Current stage of the project is deciding if the Intel’s current cameras are adequate for further improvement and work, or is it more profitable to move on a different piece of hardware.

 

Authors: Domagoj Makar, Vito Medved

Mentor: izv. prof. dr. sc. Kristijan Lenac

Cloud Face recognition

While all sorts od Cloud APIs are becoming more and more popular in replacing local-based alternatives, this project was intented to demonstrate Face Recogition via Cloud, with OpenCV’s Haar Classificator running locally and is used for detecting faces.

Project implements two optional Cloud APIs – Face++ and FaceR.
Recognition is done comparing locally detected face (using OpenCV) with person model pre-trained by few hundred images (total 505 images were used in a process using Cloud APIs).
Result of a Face recognition is confidence level which tells us what are the odds that unknown, detected face really belongs to the pretrained person model. Threshold of 70% is set for recognition to be successful.

Project, including documentation and Python scripts, is available on this link.

Additionally, introductional video  with app demonstration is available.

QUADCOPTER LANDING ACCURACY MEASUREMENTS AND SUGGESTIONS FOR IMPROVEMENT

DJI Phantom 2 Vision Plus

 

This project’s main objective was to test the quadcopter autonomus landing system by using the previously developed android applications „APASLab Aviator“ and „APASLab Base“ and suggest improvements to increase landing accuracy.
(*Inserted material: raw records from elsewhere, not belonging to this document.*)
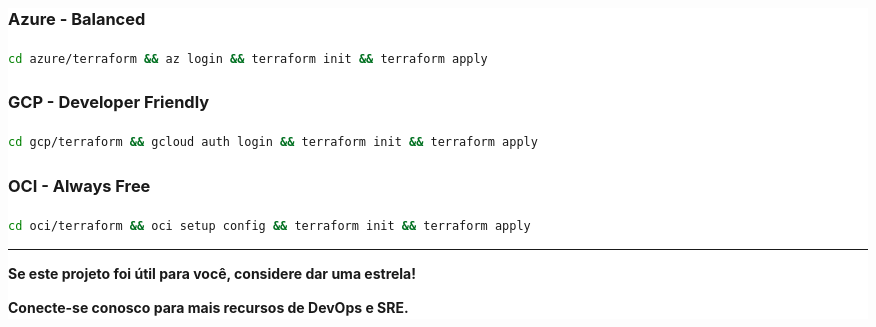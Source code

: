 ### **Azure** - Balanced
```bash
cd azure/terraform && az login && terraform init && terraform apply
```

### **GCP** - Developer Friendly
```bash
cd gcp/terraform && gcloud auth login && terraform init && terraform apply
```

### **OCI** - Always Free
```bash
cd oci/terraform && oci setup config && terraform init && terraform apply
```

---

**Se este projeto foi útil para você, considere dar uma estrela!**

**Conecte-se conosco para mais recursos de DevOps e SRE.**
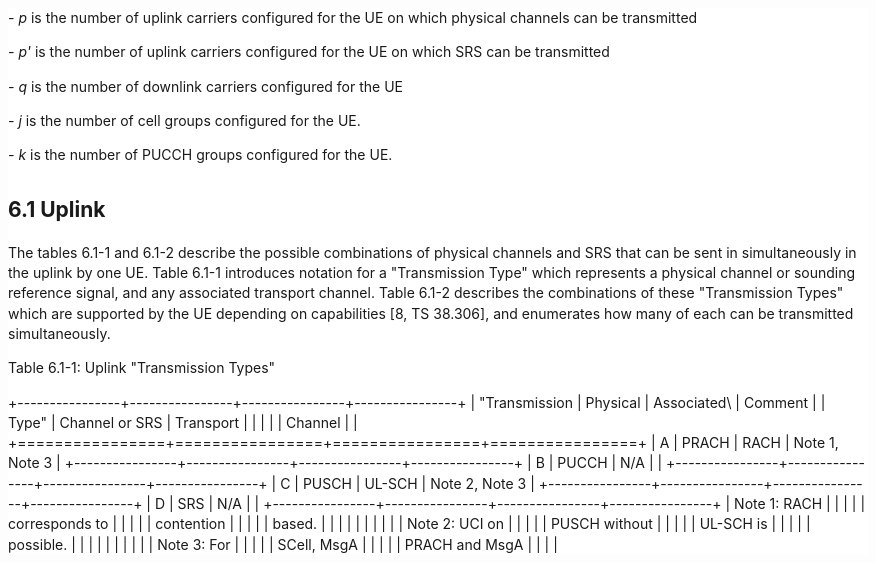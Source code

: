 *- p* is the number of uplink carriers configured for the UE on which
physical channels can be transmitted

*- p\'* is the number of uplink carriers configured for the UE on which
SRS can be transmitted

*- q* is the number of downlink carriers configured for the UE

*- j* is the number of cell groups configured for the UE.

*- k* is the number of PUCCH groups configured for the UE.

6.1 Uplink
----------

The tables 6.1-1 and 6.1-2 describe the possible combinations of
physical channels and SRS that can be sent in simultaneously in the
uplink by one UE. Table 6.1-1 introduces notation for a \"Transmission
Type\" which represents a physical channel or sounding reference signal,
and any associated transport channel. Table 6.1-2 describes the
combinations of these \"Transmission Types\" which are supported by the
UE depending on capabilities \[8, TS 38.306\], and enumerates how many
of each can be transmitted simultaneously.

Table 6.1-1: Uplink \"Transmission Types\"

+----------------+----------------+----------------+----------------+
| \"Transmission | Physical       | Associated\    | Comment        |
| Type\"         | Channel or SRS | Transport      |                |
|                |                | Channel        |                |
+================+================+================+================+
| A              | PRACH          | RACH           | Note 1, Note 3 |
+----------------+----------------+----------------+----------------+
| B              | PUCCH          | N/A            |                |
+----------------+----------------+----------------+----------------+
| C              | PUSCH          | UL-SCH         | Note 2, Note 3 |
+----------------+----------------+----------------+----------------+
| D              | SRS            | N/A            |                |
+----------------+----------------+----------------+----------------+
| Note 1: RACH   |                |                |                |
| corresponds to |                |                |                |
| contention     |                |                |                |
| based.         |                |                |                |
|                |                |                |                |
| Note 2: UCI on |                |                |                |
| PUSCH without  |                |                |                |
| UL-SCH is      |                |                |                |
| possible.      |                |                |                |
|                |                |                |                |
| Note 3: For    |                |                |                |
| SCell, MsgA    |                |                |                |
| PRACH and MsgA |                |                |                |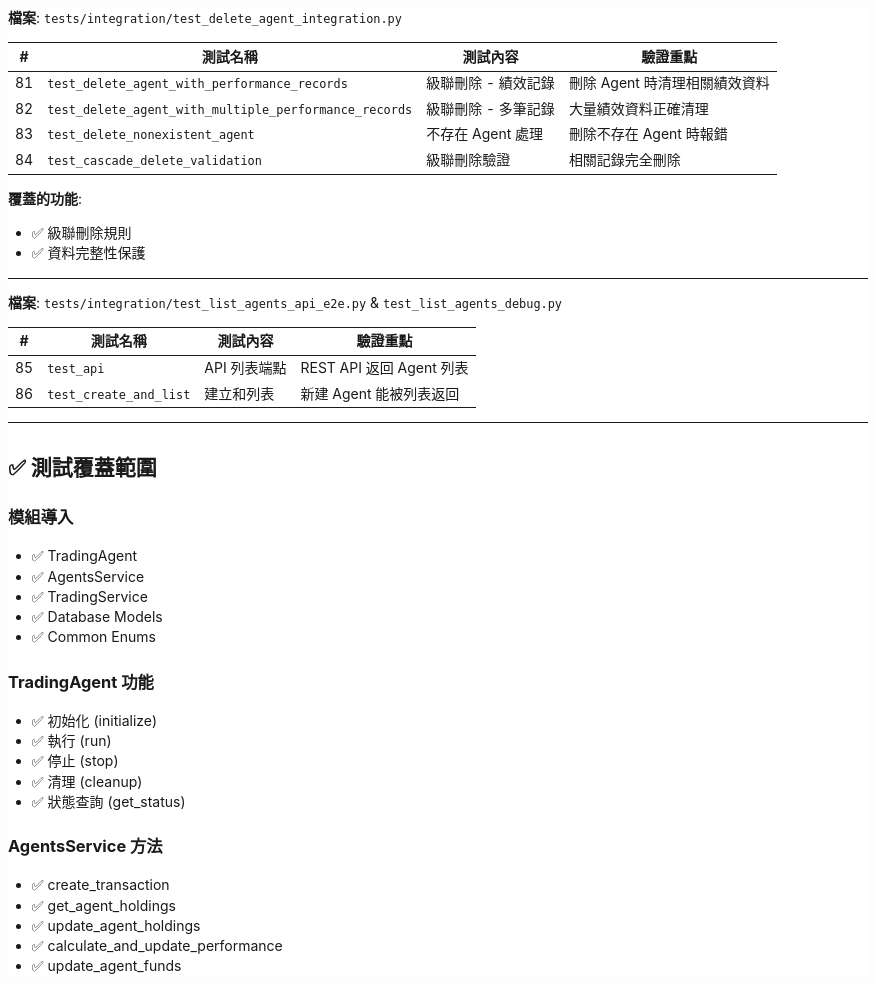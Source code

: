 **檔案**: `tests/integration/test_delete_agent_integration.py`

| # | 測試名稱 | 測試內容 | 驗證重點 |
|---|---------|--------|--------|
| 81 | `test_delete_agent_with_performance_records` | 級聯刪除 - 績效記錄 | 刪除 Agent 時清理相關績效資料 |
| 82 | `test_delete_agent_with_multiple_performance_records` | 級聯刪除 - 多筆記錄 | 大量績效資料正確清理 |
| 83 | `test_delete_nonexistent_agent` | 不存在 Agent 處理 | 刪除不存在 Agent 時報錯 |
| 84 | `test_cascade_delete_validation` | 級聯刪除驗證 | 相關記錄完全刪除 |

**覆蓋的功能**:

- ✅ 級聯刪除規則
- ✅ 資料完整性保護

---

**檔案**: `tests/integration/test_list_agents_api_e2e.py` & `test_list_agents_debug.py`

| # | 測試名稱 | 測試內容 | 驗證重點 |
|---|---------|--------|--------|
| 85 | `test_api` | API 列表端點 | REST API 返回 Agent 列表 |
| 86 | `test_create_and_list` | 建立和列表 | 新建 Agent 能被列表返回 |

---

## ✅ 測試覆蓋範圍

### 模組導入

- ✅ TradingAgent
- ✅ AgentsService
- ✅ TradingService
- ✅ Database Models
- ✅ Common Enums

### TradingAgent 功能

- ✅ 初始化 (initialize)
- ✅ 執行 (run)
- ✅ 停止 (stop)
- ✅ 清理 (cleanup)
- ✅ 狀態查詢 (get_status)

### AgentsService 方法

- ✅ create_transaction
- ✅ get_agent_holdings
- ✅ update_agent_holdings
- ✅ calculate_and_update_performance
- ✅ update_agent_funds
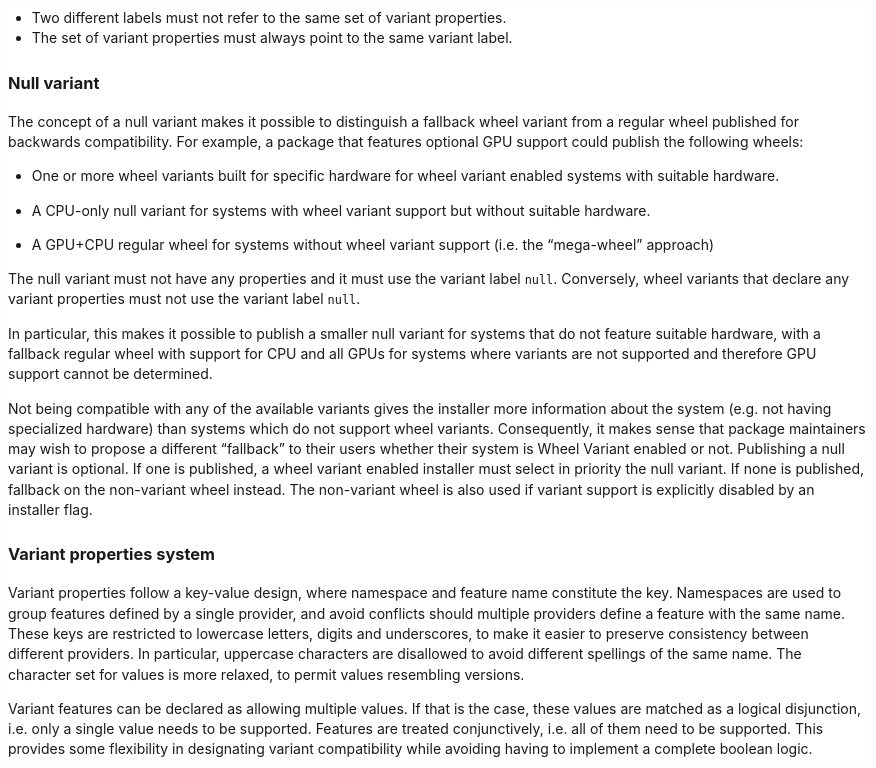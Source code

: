 - Two different labels must not refer to the same set of variant properties.
- The set of variant properties must always point to the same variant label.

### Null variant

The concept of a null variant makes it possible to distinguish a fallback wheel variant from a regular wheel
published for backwards compatibility. For example, a package that features optional GPU support could publish the
following wheels:

- One or more wheel variants built for specific hardware for wheel variant enabled systems with
suitable hardware.

- A CPU-only null variant for systems with wheel variant support but without suitable hardware.

- A GPU+CPU regular wheel for systems without wheel variant support (i.e. the “mega-wheel” approach)

The null variant must not have any properties and it must use the variant label `null`.
Conversely, wheel variants that declare any variant properties must not use the variant label `null`.

In particular, this makes it possible to publish a smaller null variant for systems that do not feature suitable
hardware, with a fallback regular wheel with support for CPU and all GPUs for systems where variants are not supported
and therefore GPU support cannot be determined.

Not being compatible with any of the available variants gives the installer more information about the system
(e.g. not having specialized hardware) than systems which do not support wheel variants. Consequently, it makes sense
that package maintainers may wish to propose a different “fallback” to their users whether their system is Wheel Variant
enabled or not. Publishing a null variant is optional. If one is published, a wheel variant enabled
installer must select in priority the null variant. If none is published, fallback on the non-variant wheel instead.
The non-variant wheel is also used if variant support is explicitly disabled by an installer flag.

### Variant properties system

Variant properties follow a key-value design, where namespace and feature name constitute the key. Namespaces are used
to group features defined by a single provider, and avoid conflicts should multiple providers define a feature with the
same name. These keys are restricted to lowercase letters, digits and underscores, to make it easier to preserve
consistency between different providers. In particular, uppercase characters are disallowed to avoid different spellings
of the same name. The character set for values is more relaxed, to permit values resembling versions.

Variant features can be declared as allowing multiple values. If that is the case, these values are matched as a logical
disjunction, i.e. only a single value needs to be supported. Features are treated conjunctively, i.e. all of them need
to be supported. This provides some flexibility in designating variant compatibility while avoiding having to implement
a complete boolean logic.

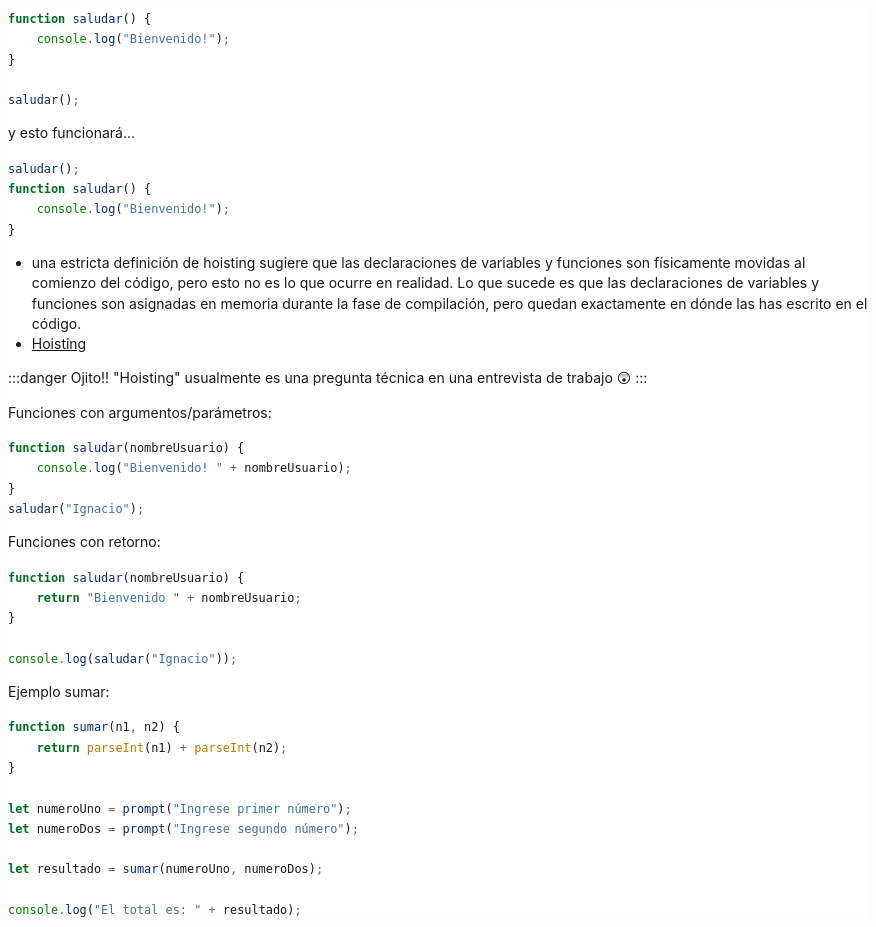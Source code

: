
 ```js
function saludar() {
    console.log("Bienvenido!");
}

saludar();
```

y esto funcionará...

```js
saludar();
function saludar() {
    console.log("Bienvenido!");
}
```

-   una estricta definición de hoisting sugiere que las declaraciones de variables y funciones son físicamente movidas al comienzo del código, pero esto no es lo que ocurre en realidad. Lo que sucede es que las declaraciones de variables y funciones son asignadas en memoria durante la fase de compilación, pero quedan exactamente en dónde las has escrito en el código.
-   [Hoisting](https://developer.mozilla.org/es/docs/Glossary/Hoisting)

:::danger Ojito!!
"Hoisting" usualmente es una pregunta técnica en una entrevista de trabajo 😲
:::

Funciones con argumentos/parámetros:

```js
function saludar(nombreUsuario) {
    console.log("Bienvenido! " + nombreUsuario);
}
saludar("Ignacio");
```

Funciones con retorno:

```js
function saludar(nombreUsuario) {
    return "Bienvenido " + nombreUsuario;
}

console.log(saludar("Ignacio"));
```

Ejemplo sumar:

```js
function sumar(n1, n2) {
    return parseInt(n1) + parseInt(n2);
}

let numeroUno = prompt("Ingrese primer número");
let numeroDos = prompt("Ingrese segundo número");

let resultado = sumar(numeroUno, numeroDos);

console.log("El total es: " + resultado);
```
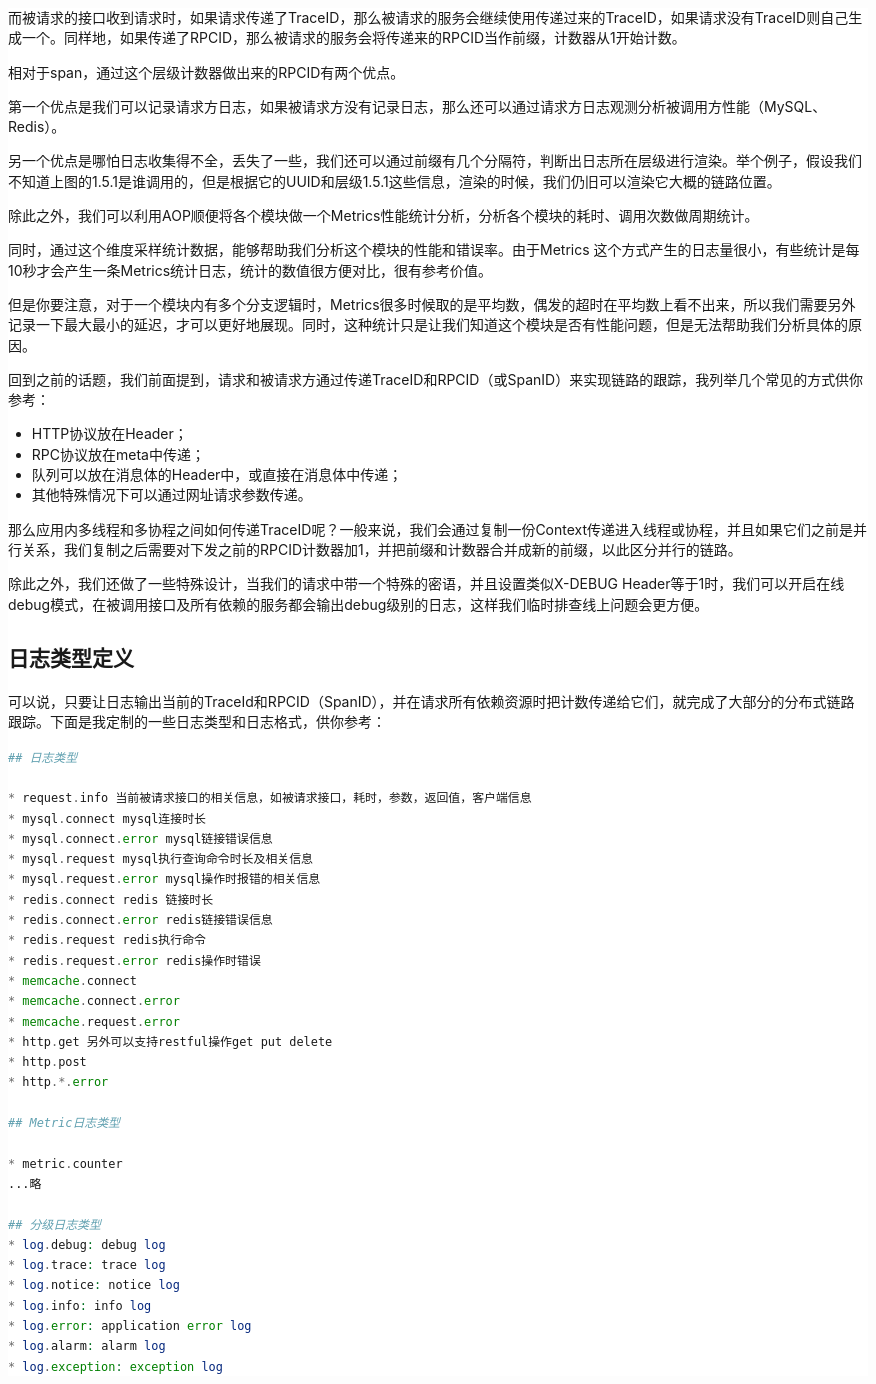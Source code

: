 而被请求的接口收到请求时，如果请求传递了TraceID，那么被请求的服务会继续使用传递过来的TraceID，如果请求没有TraceID则自己生成一个。同样地，如果传递了RPCID，那么被请求的服务会将传递来的RPCID当作前缀，计数器从1开始计数。

相对于span，通过这个层级计数器做出来的RPCID有两个优点。

第一个优点是我们可以记录请求方日志，如果被请求方没有记录日志，那么还可以通过请求方日志观测分析被调用方性能（MySQL、Redis）。

另一个优点是哪怕日志收集得不全，丢失了一些，我们还可以通过前缀有几个分隔符，判断出日志所在层级进行渲染。举个例子，假设我们不知道上图的1.5.1是谁调用的，但是根据它的UUID和层级1.5.1这些信息，渲染的时候，我们仍旧可以渲染它大概的链路位置。

除此之外，我们可以利用AOP顺便将各个模块做一个Metrics性能统计分析，分析各个模块的耗时、调用次数做周期统计。

同时，通过这个维度采样统计数据，能够帮助我们分析这个模块的性能和错误率。由于Metrics 这个方式产生的日志量很小，有些统计是每10秒才会产生一条Metrics统计日志，统计的数值很方便对比，很有参考价值。

但是你要注意，对于一个模块内有多个分支逻辑时，Metrics很多时候取的是平均数，偶发的超时在平均数上看不出来，所以我们需要另外记录一下最大最小的延迟，才可以更好地展现。同时，这种统计只是让我们知道这个模块是否有性能问题，但是无法帮助我们分析具体的原因。

回到之前的话题，我们前面提到，请求和被请求方通过传递TraceID和RPCID（或SpanID）来实现链路的跟踪，我列举几个常见的方式供你参考：

- HTTP协议放在Header；
- RPC协议放在meta中传递；
- 队列可以放在消息体的Header中，或直接在消息体中传递；
- 其他特殊情况下可以通过网址请求参数传递。

那么应用内多线程和多协程之间如何传递TraceID呢？一般来说，我们会通过复制一份Context传递进入线程或协程，并且如果它们之前是并行关系，我们复制之后需要对下发之前的RPCID计数器加1，并把前缀和计数器合并成新的前缀，以此区分并行的链路。

除此之外，我们还做了一些特殊设计，当我们的请求中带一个特殊的密语，并且设置类似X-DEBUG Header等于1时，我们可以开启在线debug模式，在被调用接口及所有依赖的服务都会输出debug级别的日志，这样我们临时排查线上问题会更方便。

## 日志类型定义

可以说，只要让日志输出当前的TraceId和RPCID（SpanID），并在请求所有依赖资源时把计数传递给它们，就完成了大部分的分布式链路跟踪。下面是我定制的一些日志类型和日志格式，供你参考：

```php
## 日志类型

* request.info 当前被请求接口的相关信息，如被请求接口，耗时，参数，返回值，客户端信息
* mysql.connect mysql连接时长
* mysql.connect.error mysql链接错误信息
* mysql.request mysql执行查询命令时长及相关信息
* mysql.request.error mysql操作时报错的相关信息
* redis.connect redis 链接时长
* redis.connect.error redis链接错误信息
* redis.request redis执行命令
* redis.request.error redis操作时错误
* memcache.connect
* memcache.connect.error
* memcache.request.error
* http.get 另外可以支持restful操作get put delete
* http.post
* http.*.error

## Metric日志类型

* metric.counter
...略

## 分级日志类型
* log.debug: debug log
* log.trace: trace log
* log.notice: notice log
* log.info: info log
* log.error: application error log
* log.alarm: alarm log
* log.exception: exception log

```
Before testing, mentioned apps did undergo a landing algorithm optimization, which led us to conclusion that the landing has improved significantly. However, there is still room for more improvements e.g. computer vision,  which will hopefully come in the near future.

Project documentation available here.

Project participants:

Nenad Vrkić

Kristian Suljć

 

Using rigid body physics with Blender for people modeling

Blender is a free application that allows you to create a wide range of 2D and 3D content. Blender provides a number of functions for modeling, texture, lighting, animation and video in a single package. Blender is one of the most popular open-source 3D graphics applications in the world.

The project is based on the usage of rigid body physics on a human model in order to detect a collision with other objects and prevent its passage through other objects. For the purposes of the project, human model was made from scratch together with its armature and walking animations.

Blender file of a project is available here.

Project participants:

David Dominić

Virtual Reality application with Oculus Rift, Optoma 3D and 3D sensor

The goal of this project was to create a Virtual Reality experience using the Oculus Rift and any available 3D sensor. As we wanted to implement skeletal tracking the logical choice was to use the Xbox 360 Kinect as it had skeletal tracking implemented in the driver.

We wanted to  render arms inside the engine, which would use the partaker’s hand, elbow and shoulder positions to set the bone positions of the virtual arms.

As the engine has a built in plugin for Oculus Rift launching the project within it was trivial.

An additional goal was to port the project for use on a 3D projector. Unreal Engine 4 however, does not support stereoscopic 3D rendering. Hence, a plugin was created to alleviate the problem.

 

 

 

Project participants:

Edi Ćiković

Kathrin Mäusl

Project summary: Setting up Android on Raspberry Pi 2 and Ubuntu Touch on Samsung Galaxy S2

Project main goal was to determine functionality of Android OS on Raspberry Pi 2 and Ubuntu Touch OS on Samsung Galaxy S2.

Android OS worked fine on Raspberry Pi 2 and there is a potential to develop even applications for embedded systems (there are still few problems like lack of GPU driver).

Ubuntu Touch OS is totally different OS than Ubuntu for PC. It is orientated on smartphones, and support for Samsung Galaxy S2 expired before 2 years. Some new smartphones like Nexus 4, Nexus 7, Nexus 10, Meizu MX4, BQ Aquaris E4.5 and BQ Aquaric E5 have support even today. There are a lots of problems with OS (some hardware keys not working, bugged UI, WiFi, mobile network also not working), so the best thing would be to test Ubuntu Touch on smartphones that are supported.